Saved entries
==*==

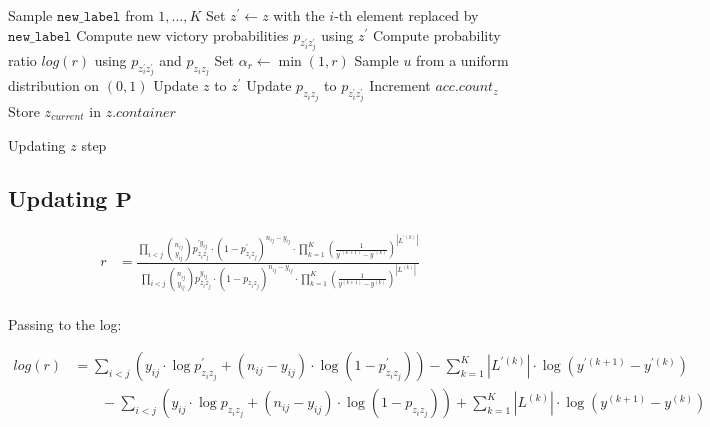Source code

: \documentclass[11pt]{amsart}
\begin{document}
\begin{algorithm}
\begin{algorithmic}[1]
\State Sample $\texttt{new\_label}$ from $1,...,K$
\State Set $z^{\prime} \gets z$ with the $i$-th element replaced by $\texttt{new\_label}$
\State Compute new victory probabilities $p_{z^{\prime}_i z^{\prime}_j}$ using $z^{\prime}$
\State Compute probability ratio $log(r)$  using $p_{z^{\prime}_i z^{\prime}_j}$ and $p_{z_i z_j}$
\State Set $\alpha_{r} \gets \min(1, r)$
\State Sample $u$ from a uniform distribution on $(0,1)$
\State Update $z$ to $z^{\prime}$
\State Update $p_{z_iz_j}$ to $p_{z^{\prime}_i z^{\prime}_j}$
\State Increment $acc.count_{z}$
\EndIf
\State Store $z_{current}$ in $z.container$
\EndFor
\end{algorithmic}
\caption{Updating $z$ step}
\end{algorithm}


\subsection{Updating $\mathbf{P}$}



\begin{align}
r &= \frac{\prod_{i<j}\binom{n_{ij}}{y_{ij}}p_{z_i z_j}^{\prime y_{ij}} \cdot (1 - p^{\prime}_{z_i z_j})^{n_{ij} - y_{ij}} \cdot \prod_{k=1}^K  \left( \frac{1}{y^{\prime (k+1)} - y^{\prime(k)}}\right)^{|L^{\prime(k)}|}}{\prod_{i<j}\binom{n_{ij}}{y_{ij}}p_{z_i z_j}^{y_{ij}} \cdot (1 - p_{z_i z_j})^{n_{ij} - y_{ij}} \cdot \prod_{k=1}^K  \left( \frac{1}{y^{(k+1)} - y^{(k)}}\right)^{|L^{(k)}|}} \\
\end{align}


Passing to the log:

\begin{align}
log(r) &= \sum_{i<j} \left(  y_{ij} \cdot \log{ p^{\prime}_{z_i z_j} } + (n_{ij} - y_{ij}) \cdot \log{ (1 - p^{\prime}_{z_i z_j}) } \right)  - \sum_{k=1}^K |L^{\prime(k)}| \cdot \log{\left( y^{\prime(k+1)} - y^{\prime(k)} \right)}\\
 &\qquad - \sum_{i<j} \left(  y_{ij} \cdot \log{ p_{z_i z_j} } + (n_{ij} - y_{ij}) \cdot \log{ (1 - p_{z_i z_j}) } \right)  + \sum_{k=1}^K |L^{(k)}| \cdot \log{\left( y^{(k+1)} - y^{(k)} \right) }
\end{align}
\end{document}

==*==

Required work:
Tally the lines above that contain the string "begin". Respond with the total alone.

Result of the exercise:
5